Exercise instructions: A complete response lists each line of the data below that includes the word "Installation".

Saved data entries
----------------

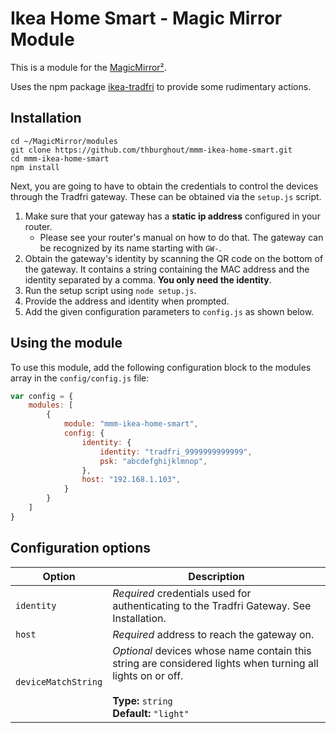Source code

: # Ikea Home Smart - Magic Mirror Module

This is a module for the [MagicMirror²](https://github.com/MichMich/MagicMirror/).

Uses the npm package [ikea-tradfri](https://www.npmjs.com/package/ikea-tradfri) 
to provide some rudimentary actions.

## Installation

```Shell
cd ~/MagicMirror/modules
git clone https://github.com/thburghout/mmm-ikea-home-smart.git
cd mmm-ikea-home-smart
npm install
```

Next, you are going to have to obtain the credentials to control the devices 
through the Tradfri gateway. 
These can be obtained via the `setup.js` script.

1. Make sure that your gateway has a **static ip address** configured in your router.
   * Please see your router's manual on how to do that.
     The gateway can be recognized by its name starting with `GW-`.
2. Obtain the gateway's identity by scanning the QR code on the bottom of the gateway. 
   It contains a string containing the MAC address and the identity separated by a comma. 
   **You only need the identity**.
3. Run the setup script using `node setup.js`.
4. Provide the address and identity when prompted.
5. Add the given configuration parameters to `config.js` as shown below.


## Using the module

To use this module, add the following configuration block to the modules array in the `config/config.js` file:
```js
var config = {
    modules: [
        {
            module: "mmm-ikea-home-smart",
            config: {
                identity: {
                    identity: "tradfri_9999999999999",
                    psk: "abcdefghijklmnop",
                },
                host: "192.168.1.103",
            }
        }
    ]
}
```

## Configuration options

| Option     | Description
|------------|-----------
| `identity` | *Required* credentials used for authenticating to the Tradfri Gateway. See Installation.
| `host`     | *Required* address to reach the gateway on.
| `deviceMatchString` | *Optional* devices whose name contain this string are considered lights when turning all lights on or off. <br><br> **Type:** `string`<br>**Default:** `"light"`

----------------

Response to the task:
## Installation
| `identity` | *Required* credentials used for authenticating to the Tradfri Gateway. See Installation.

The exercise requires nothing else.